An imagination goes a long way. There is always room for imagination to converse about the present-day challenges of life, to transform issues and problems into something creative and to translate mundane works into unique, interesting yet subliminal piece of art.

Works of art and issues-translations come in varying forms and sizes and Justin Shoulder finds his on the body. The Sydney-based performing artist pulls threads of influence from his cultural background, his childhood memories and his wild imagination into his body of work comprised of performing arts and movements.

We may have witnessed Justin Shoulder’s “Carrion” performance at First Sight II Museum MACAN, along with his eccentric props, inflatable structure, strobe of light, high-fume smoke and his transformation into this mythical-creature slash post-human specter. This particular body of work may have stroke some, intrigued some, while for most it may either be an emotional journey or a whole new level of art and performing that never crossed their minds.

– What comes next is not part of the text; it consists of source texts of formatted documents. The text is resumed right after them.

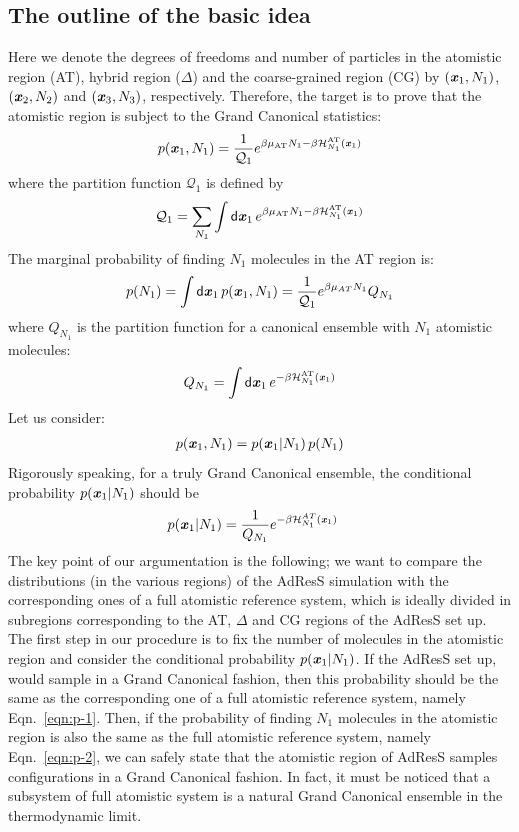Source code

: \documentclass[aip,jcp,a4paper,reprint,onecolumn]{revtex4-1}
\newcommand{\vect}[1]{\textbf{\textit{#1}}}
\newcommand{\dd}[1]{\textsf{#1}}
\newcommand{\AT}{{\textrm{{AT}}}}
\newcommand{\HY}{{\Delta}}
\begin{document}
\subsection{The outline of the basic idea}
Here we denote the degrees of freedoms and number of particles in the
atomistic region (AT), hybrid region ($\HY$) and the coarse-grained
region (CG) by $(\vect x_1, N_1)$, $(\vect x_2, N_2)$ and $(\vect x_3,
N_3)$, respectively. Therefore, the target is to prove that the atomistic
region is subject to the Grand Canonical statistics: 
\begin{align}
  p(\vect x_1, N_1) = \frac{1}{\mathcal Q_1}
  e^{\beta\mu_{\AT} N_1 - \beta \mathcal H_{N_1}^{\AT}(\vect x_1)} 
\end{align}
where the partition function $\mathcal Q_1$ is defined by
\begin{align}
  \mathcal Q_1 =
  \sum_{N_1}\int
  \dd d\vect x_1\,
  e^{\beta\mu_{\AT} N_1 - \beta \mathcal H_{N_1}^{\AT}(\vect x_1)}
\end{align}
The marginal probability of finding $N_1$ molecules in the
AT region is:
\begin{align}\label{eqn:p-2}
  p(N_1) = \int\dd d\vect x_1\, p(\vect x_1, N_1)
  =
  \frac{1}{\mathcal Q_1}e^{\beta\mu_{AT} N_1}Q_{N_1}
\end{align}
where $Q_{N_1}$ is the partition function for a canonical ensemble
with $N_1$ atomistic molecules:
\begin{align}
  Q_{N_1}  =
  \int\dd d\vect x_1\,
  e^{ - \beta \mathcal H_{N_1}^{\AT}(\vect x_1)}
\end{align}
Let us consider:
\begin{align}
  p(\vect x_1, N_1) = p(\vect x_1 | N_1)\,p(N_1)
\end{align}
Rigorously speaking, for a truly Grand Canonical ensemble,
the conditional probability $p(\vect x_1 | N_1)$ 
should be
\begin{align}\label{eqn:p-1}
  p(\vect x_1 | N_1) &= \frac{1}{Q_{N_1}} e^{-\beta \mathcal H_{N_1}^{AT}(\vect x_1)} \end{align}
The key point of our argumentation is the following; we want to compare
the distributions (in the various regions) of the AdResS simulation
with the corresponding ones of a full atomistic reference system, which is ideally divided
in subregions corresponding to the AT, $\HY$ and CG regions of the AdResS
set up. The first step in our procedure is to fix the number of molecules in the atomistic
region and consider the conditional probability $p(\vect x_1 |
N_1)$. If the AdResS set up, would sample in a Grand Canonical fashion, then this
probability should be the same as the corresponding one of a full
atomistic reference system, namely Eqn.~\eqref{eqn:p-1}.  Then, if the
probability of finding $N_1$ molecules in the atomistic region is also
the same as the full atomistic reference system, namely
Eqn.~\eqref{eqn:p-2}, we can safely state that the atomistic region of AdResS
samples configurations in a Grand Canonical fashion. In fact, it must be noticed that a subsystem of full atomistic system is a natural Grand Canonical ensemble in the thermodynamic limit. 
\end{document}
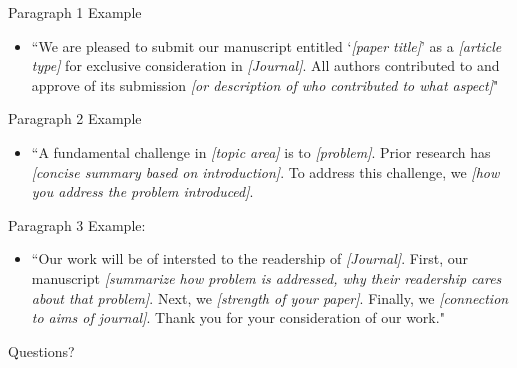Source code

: \documentclass[aspectratio=169]{beamer}
\begin{document}
\begin{frame}{Paragraph 1}
	Example
	\begin{itemize}
		\item``We are pleased to submit our manuscript entitled `\textit{[paper title]}' as a \textit{[article type]} for exclusive consideration in \textit{[Journal]}. All authors contributed to and approve of its submission \textit{[or description of who contributed to what aspect]}"
	\end{itemize}
\end{frame}

\begin{frame}{Paragraph 2}
	Example
	\begin{itemize}
		\item ``A fundamental challenge in \textit{[topic area]} is to \textit{[problem]}. Prior research has \textit{[concise summary based on introduction]}. To address this challenge, we \textit{[how you address the problem introduced]}. 
	\end{itemize}
\end{frame}

\begin{frame}{Paragraph 3}
	Example:
	\begin{itemize}
		\item ``Our work will be of intersted to the readership of \textit{[Journal]}. First, our manuscript \textit{[summarize how problem is addressed, why their readership cares about that problem]}. Next, we \textit{[strength of your paper]}. Finally, we \textit{[connection to aims of journal]}. Thank you for your consideration of our work."
	\end{itemize}
\end{frame}

\begin{frame}{Questions?}
	~
\end{frame}
\end{document}
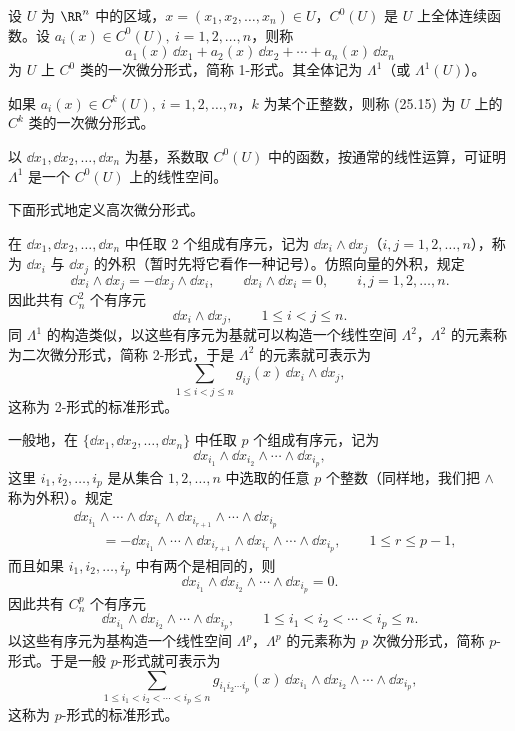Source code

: 设 $U$ 为 $\RR^n$ 中的区域，$x=(x_1,x_2,\ldots,x_n)\in U$，$C^0(U)$ 是 $U$ 上全体连续函数。设 $a_i(x)\in C^0(U),\ i=1,2,\ldots,n$，则称
\begin{equation}
  a_1(x)\,\dd x_1+a_2(x)\,\dd x_2+\cdots+a_n(x)\,\dd x_n
  \tag{25.15}
\end{equation}
为 $U$ 上 $C^0$ 类的一次微分形式，简称 1-形式。其全体记为 $\Lambda^1$（或 $\Lambda^1(U)$）。

\begin{xremark}
如果 $a_i(x)\in C^k(U),\ i=1,2,\ldots,n$，$k$ 为某个正整数，则称 (25.15) 为 $U$ 上的 $C^k$ 类的一次微分形式。
\end{xremark}

\begin{xremark}
以 $\dd x_1,\dd x_2,\ldots,\dd x_n$ 为基，系数取 $C^0(U)$ 中的函数，按通常的线性运算，可证明 $\Lambda^1$ 是一个 $C^0(U)$ 上的线性空间。
\end{xremark}

下面形式地定义高次微分形式。

在 $\dd x_1,\dd x_2,\ldots,\dd x_n$ 中任取 2 个组成有序元，记为 $\dd x_i\wedge\dd x_j$（$i,j=1,2,\ldots,n$），称为 $\dd x_i$ 与 $\dd x_j$ 的外积（暂时先将它看作一种记号）。仿照向量的外积，规定
\[
  \dd x_i\wedge\dd x_j=-\dd x_j\wedge\dd x_i,\qquad
  \dd x_i\wedge\dd x_i=0,
  \qquad i,j=1,2,\ldots,n.
\]
因此共有 $C_n^2$ 个有序元
\[
  \dd x_i\wedge\dd x_j,\qquad1\le i<j\le n.
\]
同 $\Lambda^1$ 的构造类似，以这些有序元为基就可以构造一个线性空间 $\Lambda^2$，$\Lambda^2$ 的元素称为二次微分形式，简称 2-形式，于是 $\Lambda^2$ 的元素就可表示为
\[
  \sum_{1\le i<j\le n}g_{ij}(x)\,\dd x_i\wedge\dd x_j,
\]
这称为 2-形式的标准形式。

一般地，在 $\{\dd x_1,\dd x_2,\ldots,\dd x_n\}$ 中任取 $p$ 个组成有序元，记为
\[
  \dd x_{i_1}\wedge\dd x_{i_2}\wedge\cdots\wedge\dd x_{i_p},
\]
这里 $i_1,i_2,\ldots,i_p$ 是从集合 $1,2,\ldots,n$ 中选取的任意 $p$ 个整数（同样地，我们把 $\wedge$ 称为外积）。规定
\begin{align*}
&\dd x_{i_1}\wedge\cdots\wedge\dd x_{i_r}\wedge\dd x_{i_{r+1}}\wedge\cdots\wedge\dd x_{i_p}\\
&\qquad=-\dd x_{i_1}\wedge\cdots\wedge\dd x_{i_{r+1}}\wedge\dd x_{i_r}\wedge\cdots\wedge\dd x_{i_p},\qquad1\le r\le p-1,
\end{align*}
而且如果 $i_1,i_2,\ldots,i_p$ 中有两个是相同的，则
\[
  \dd x_{i_1}\wedge\dd x_{i_2}\wedge\cdots\wedge\dd x_{i_p}=0.
\]
因此共有 $C_n^p$ 个有序元
\[
  \dd x_{i_1}\wedge\dd x_{i_2}\wedge\cdots\wedge\dd x_{i_p},\qquad1\le i_1<i_2<\cdots<i_p\le n.
\]
以这些有序元为基构造一个线性空间 $\Lambda^p$，$\Lambda^p$ 的元素称为 $p$ 次微分形式，简称 $p$-形式。于是一般 $p$-形式就可表示为
\[
  \sum_{1\le i_1<i_2<\cdots<i_p\le n}g_{i_1i_2\cdots i_p}(x)
  \,\dd x_{i_1}\wedge\dd x_{i_2}\wedge\cdots\wedge\dd x_{i_p},
\]
这称为 $p$-形式的标准形式。

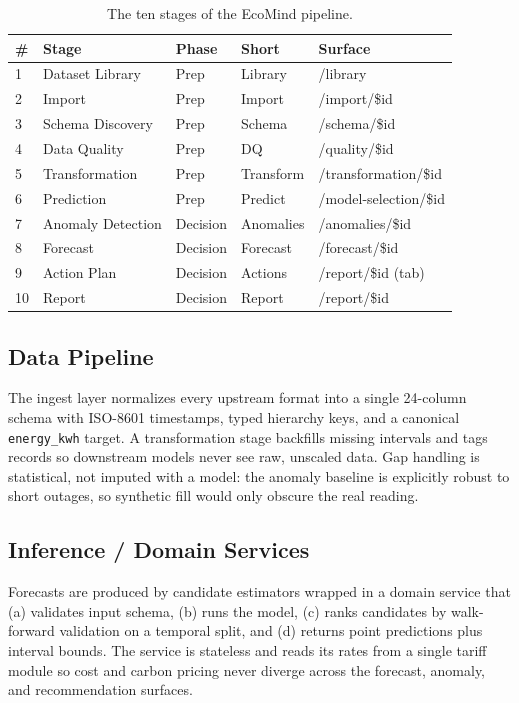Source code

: \documentclass[conference, 10pt, a4paper]{IEEEtran}
\begin{document}
\begin{table}[h!]
\caption{The ten stages of the EcoMind pipeline.}
\centering
\begin{tabular}{@{}lllll@{}}
\toprule
\# & Stage & Phase & Short & Surface \\
\midrule
1  & Dataset Library& Prep & Library & /library \\
2  & Import         & Prep & Import  & /import/\$id \\
3  & Schema Discovery & Prep & Schema  & /schema/\$id \\
4  & Data Quality   & Prep & DQ      & /quality/\$id \\
5  & Transformation & Prep & Transform & /transformation/\$id \\
6  & Prediction     & Prep & Predict & /model-selection/\$id \\
7  & Anomaly Detection & Decision & Anomalies & /anomalies/\$id \\
8  & Forecast       & Decision & Forecast & /forecast/\$id \\
9  & Action Plan    & Decision & Actions & /report/\$id (tab) \\
10 & Report         & Decision & Report & /report/\$id \\
\bottomrule
\end{tabular}
\label{tab:stages}
\end{table}

\subsection{Data Pipeline}
The ingest layer normalizes every upstream format into a single 24-column
schema with ISO-8601 timestamps, typed hierarchy keys, and a canonical
\texttt{energy\_kwh} target. A transformation stage backfills missing intervals
and tags records so downstream models never see raw, unscaled data. Gap
handling is statistical, not imputed with a model: the anomaly baseline is
explicitly robust to short outages, so synthetic fill would only obscure the
real reading.

\subsection{Inference / Domain Services}
Forecasts are produced by candidate estimators wrapped in a domain service
that (a) validates input schema, (b) runs the model, (c) ranks candidates by
walk-forward validation on a temporal split, and (d) returns point predictions
plus interval bounds. The service is stateless and reads its rates from a
single tariff module \cite{liu2018statistical} so cost and carbon pricing never
diverge across the forecast, anomaly, and recommendation surfaces.
\end{document}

Performing arts allow the audience to interpret and find a sense of sensorial response through the artists’ work. Justin Shoulder opens up a new experience of what the body can do. The artist embraces the familiar, the past, present discoveries and the future forecasts, as well as the ancient and modern terms into his creative cultural framework of his performances.

The Sub-Cultural Scene

A journey will never begin not unless one experiences and be fully immersed in them. Justin Shoulder recalls back his cabaret and circus performances days where he began his journey. “I worked with a lot of my body, I was into media arts and have always been performing in Sydney. I really think Sydney is always so rich in the performance history, especially in the LGBT scene. So I did numerous cabaret shows, circus-like performance as I was very much engrained into the sub-cultural space.”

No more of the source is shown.